Although a national problem, prisoner contraband in West Virginia illustrates the struggle that communities throughout the state experience with substance abuse. Of over 44,000 inmates in a regional jail last year, roughly 19,000 had to be enrolled in a detoxification or withdrawal program. That means that 43% of West Virginia’s inmate population brought a substance abuse problem into the jail with them.

West Virginia’s agencies also continue to attack substance abuse through treatment and recovery programs for offenders look to return to live lawful and productive lives.

The prison system has nine Residential Substance Abuse Treatment (RSAT) facilities offering six-month to one-year inpatient programs. Two RSATs, one for males and the other for females, debuted in 2016 for inmates at the Southwestern Regional Jail in Logan County. There are 551 treatment beds, and their programs’ completion rate is 61%.

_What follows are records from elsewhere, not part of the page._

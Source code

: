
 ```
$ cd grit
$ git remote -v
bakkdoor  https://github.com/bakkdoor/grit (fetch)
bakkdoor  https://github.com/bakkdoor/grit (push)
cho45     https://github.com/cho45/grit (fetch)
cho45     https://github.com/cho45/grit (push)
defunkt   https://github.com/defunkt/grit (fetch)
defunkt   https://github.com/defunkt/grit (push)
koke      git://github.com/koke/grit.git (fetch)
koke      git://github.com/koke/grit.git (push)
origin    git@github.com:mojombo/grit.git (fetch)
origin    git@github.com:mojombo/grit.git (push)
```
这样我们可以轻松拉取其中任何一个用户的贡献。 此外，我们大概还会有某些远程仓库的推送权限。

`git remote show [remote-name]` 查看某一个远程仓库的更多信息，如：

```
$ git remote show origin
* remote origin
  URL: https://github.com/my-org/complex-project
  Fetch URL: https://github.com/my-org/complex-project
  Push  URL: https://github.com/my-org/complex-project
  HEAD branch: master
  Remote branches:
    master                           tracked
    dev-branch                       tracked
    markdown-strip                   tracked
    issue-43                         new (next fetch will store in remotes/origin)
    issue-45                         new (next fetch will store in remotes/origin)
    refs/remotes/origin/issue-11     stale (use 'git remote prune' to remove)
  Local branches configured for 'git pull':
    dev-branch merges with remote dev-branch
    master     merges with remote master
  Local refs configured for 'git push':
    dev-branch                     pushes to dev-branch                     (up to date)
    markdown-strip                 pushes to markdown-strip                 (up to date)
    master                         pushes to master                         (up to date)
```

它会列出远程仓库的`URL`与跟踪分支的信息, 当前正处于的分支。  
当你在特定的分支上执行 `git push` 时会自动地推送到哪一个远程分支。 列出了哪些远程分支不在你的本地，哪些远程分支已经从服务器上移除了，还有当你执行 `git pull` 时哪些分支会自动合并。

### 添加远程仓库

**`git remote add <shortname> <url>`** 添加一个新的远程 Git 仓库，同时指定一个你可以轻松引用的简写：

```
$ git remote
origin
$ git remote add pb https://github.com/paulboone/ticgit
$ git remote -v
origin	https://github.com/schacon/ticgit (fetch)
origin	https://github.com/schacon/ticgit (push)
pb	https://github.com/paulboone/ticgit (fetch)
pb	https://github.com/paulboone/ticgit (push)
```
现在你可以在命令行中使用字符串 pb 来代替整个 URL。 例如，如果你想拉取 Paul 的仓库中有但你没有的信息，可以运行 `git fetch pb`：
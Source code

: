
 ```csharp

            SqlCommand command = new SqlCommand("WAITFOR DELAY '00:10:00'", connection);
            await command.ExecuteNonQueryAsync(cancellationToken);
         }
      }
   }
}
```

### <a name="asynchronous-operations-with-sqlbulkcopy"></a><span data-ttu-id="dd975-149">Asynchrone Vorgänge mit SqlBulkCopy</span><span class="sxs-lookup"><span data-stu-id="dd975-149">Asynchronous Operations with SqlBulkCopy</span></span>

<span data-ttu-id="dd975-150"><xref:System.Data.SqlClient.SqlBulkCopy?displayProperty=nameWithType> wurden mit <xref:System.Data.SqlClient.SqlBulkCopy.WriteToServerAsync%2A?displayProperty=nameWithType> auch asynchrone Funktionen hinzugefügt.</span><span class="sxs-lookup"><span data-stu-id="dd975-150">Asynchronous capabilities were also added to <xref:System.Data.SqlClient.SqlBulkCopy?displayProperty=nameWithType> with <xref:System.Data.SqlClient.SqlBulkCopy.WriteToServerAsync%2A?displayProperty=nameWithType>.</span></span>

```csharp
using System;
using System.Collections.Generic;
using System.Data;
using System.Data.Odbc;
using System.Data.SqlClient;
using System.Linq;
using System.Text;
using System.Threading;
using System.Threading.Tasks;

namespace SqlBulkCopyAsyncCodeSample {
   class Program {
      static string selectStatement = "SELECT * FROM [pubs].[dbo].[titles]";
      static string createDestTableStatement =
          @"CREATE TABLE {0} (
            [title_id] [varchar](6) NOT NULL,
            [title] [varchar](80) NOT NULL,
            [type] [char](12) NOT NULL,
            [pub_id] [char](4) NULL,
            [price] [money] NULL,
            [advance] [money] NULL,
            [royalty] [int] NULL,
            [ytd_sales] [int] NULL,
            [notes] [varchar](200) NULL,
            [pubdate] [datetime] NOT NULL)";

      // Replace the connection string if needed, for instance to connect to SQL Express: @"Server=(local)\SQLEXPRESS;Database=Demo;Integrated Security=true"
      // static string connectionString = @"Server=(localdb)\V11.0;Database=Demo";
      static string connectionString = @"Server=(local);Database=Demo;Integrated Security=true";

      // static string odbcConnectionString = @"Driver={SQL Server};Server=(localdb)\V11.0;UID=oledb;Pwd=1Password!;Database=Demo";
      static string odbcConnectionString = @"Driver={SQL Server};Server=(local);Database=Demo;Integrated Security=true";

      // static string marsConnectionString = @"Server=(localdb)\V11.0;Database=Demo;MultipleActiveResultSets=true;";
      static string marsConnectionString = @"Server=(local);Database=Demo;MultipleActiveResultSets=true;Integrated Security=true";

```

Through Justice Reinvestment, West Virginia has also invested millions of dollars to fund community-based treatment and recovery programs, both residential and outpatient, for offenders going back into society via parole, probation, or some other form of supervised release.

Juvenile Services provides substance abuse treatment as well, through its medical services contract, while 12-step-type programs are available in the prisons and jails. Corrections is also participating in a program run by the Department of Health and Human Resources that provides departing inmates with Vivitrol, which hinders the effects of opioid medication.